In San Luis PotosI we decided to mail our log home instead of writing letters, and Jack began writing on both sides of the tablet pages to save postage in the future. Near Querétaro, the log’s comments are about the ancient stone walls, perhaps sev­eral thousand years old, and “the black earth that has probably been here even longer.” In Mexico City, our log dwells on the game of jai alai, the Museum of Anthropology, and “limonada preparada.” I let the boys drink all they wanted, and our family spent 29 pesos at one sitting for the limeade with sherbet. After visits to the ruins and a drive to Acapulco, we returned through Taxco, where we found the highest hotel prices. One wanted 225 pesos for our family, but we finally found a nice one, the Menendez, for just 85. It was on such a steep hill that our room was on the first floor in front and six stories above the back­yard. Everyone agreed that Taxco was our favorite city visited in Mexico.
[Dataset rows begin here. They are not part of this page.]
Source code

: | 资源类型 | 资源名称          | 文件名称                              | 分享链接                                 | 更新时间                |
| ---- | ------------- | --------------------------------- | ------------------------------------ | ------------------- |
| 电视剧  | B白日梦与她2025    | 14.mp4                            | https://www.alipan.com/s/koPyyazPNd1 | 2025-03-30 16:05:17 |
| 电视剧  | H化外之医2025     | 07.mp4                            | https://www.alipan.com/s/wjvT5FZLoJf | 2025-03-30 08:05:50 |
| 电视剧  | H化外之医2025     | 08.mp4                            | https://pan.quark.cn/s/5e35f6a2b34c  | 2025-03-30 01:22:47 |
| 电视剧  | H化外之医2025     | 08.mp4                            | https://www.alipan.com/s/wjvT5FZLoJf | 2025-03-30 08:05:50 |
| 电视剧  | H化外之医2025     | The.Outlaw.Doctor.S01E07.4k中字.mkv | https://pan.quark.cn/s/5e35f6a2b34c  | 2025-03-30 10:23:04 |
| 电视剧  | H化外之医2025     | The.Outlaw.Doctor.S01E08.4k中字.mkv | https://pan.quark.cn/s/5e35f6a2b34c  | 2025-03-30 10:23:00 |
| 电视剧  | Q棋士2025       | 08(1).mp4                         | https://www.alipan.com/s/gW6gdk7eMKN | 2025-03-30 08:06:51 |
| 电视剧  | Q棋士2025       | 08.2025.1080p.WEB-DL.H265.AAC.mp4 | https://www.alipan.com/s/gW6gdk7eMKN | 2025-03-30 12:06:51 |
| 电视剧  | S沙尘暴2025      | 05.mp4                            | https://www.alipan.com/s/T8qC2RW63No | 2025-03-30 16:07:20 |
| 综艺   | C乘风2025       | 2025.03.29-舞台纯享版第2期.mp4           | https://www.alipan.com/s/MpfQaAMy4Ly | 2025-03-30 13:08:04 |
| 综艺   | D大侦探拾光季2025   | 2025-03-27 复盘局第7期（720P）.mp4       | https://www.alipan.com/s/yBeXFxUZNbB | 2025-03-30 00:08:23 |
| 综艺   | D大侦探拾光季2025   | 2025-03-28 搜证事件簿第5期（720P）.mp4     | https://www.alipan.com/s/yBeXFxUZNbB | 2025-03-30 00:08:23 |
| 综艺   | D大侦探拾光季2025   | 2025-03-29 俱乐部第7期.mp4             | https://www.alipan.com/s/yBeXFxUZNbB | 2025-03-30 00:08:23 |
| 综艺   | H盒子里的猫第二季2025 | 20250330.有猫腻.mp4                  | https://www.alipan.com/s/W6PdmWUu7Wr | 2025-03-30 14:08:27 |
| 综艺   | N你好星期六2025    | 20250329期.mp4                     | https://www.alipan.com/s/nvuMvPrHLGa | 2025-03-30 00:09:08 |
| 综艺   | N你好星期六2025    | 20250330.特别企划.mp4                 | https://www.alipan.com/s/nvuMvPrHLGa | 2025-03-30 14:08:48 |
We also went to San Juan del Rio and then Ciudad Victoria, where we attended a Yugoslav folk opera and saw that the Lon­don Philharmonic would be coming soon. These were interna­tional cultural events sponsored by the government and priced so everyone could enjoy them, with tickets costing from one to five pesos. Then we drove through Monterrey, McAllen, and back home.

Quoting from our boys’ journal: “It has been gratifying how our family has seemed to enjoy everything and each other. We’ve had good and bad accommodations, been tired and rested, clean and dirty, free-spending and penny-pinching, and it has all been pleasant and interesting. Being able to speak Span­ish has helped a lot. Some of the poorest Indians have never known anything except a few acres of cactus and a small herd of goats, but we don’t feel at all sorry for them. A prevalent motto on walls and buildings is ‘Libertad y Agua.’ They are deeply reli­gious and their children are learning to read and write. Hun­dreds gather around a small mariachi band for hours, and they are familiar with the art of Orozco, Rivera, and O’Gorman. What has impressed us most is their love for the land and pride in their ancient culture. We’ve noticed that in the lush climatic regions there are very few cathedrals.”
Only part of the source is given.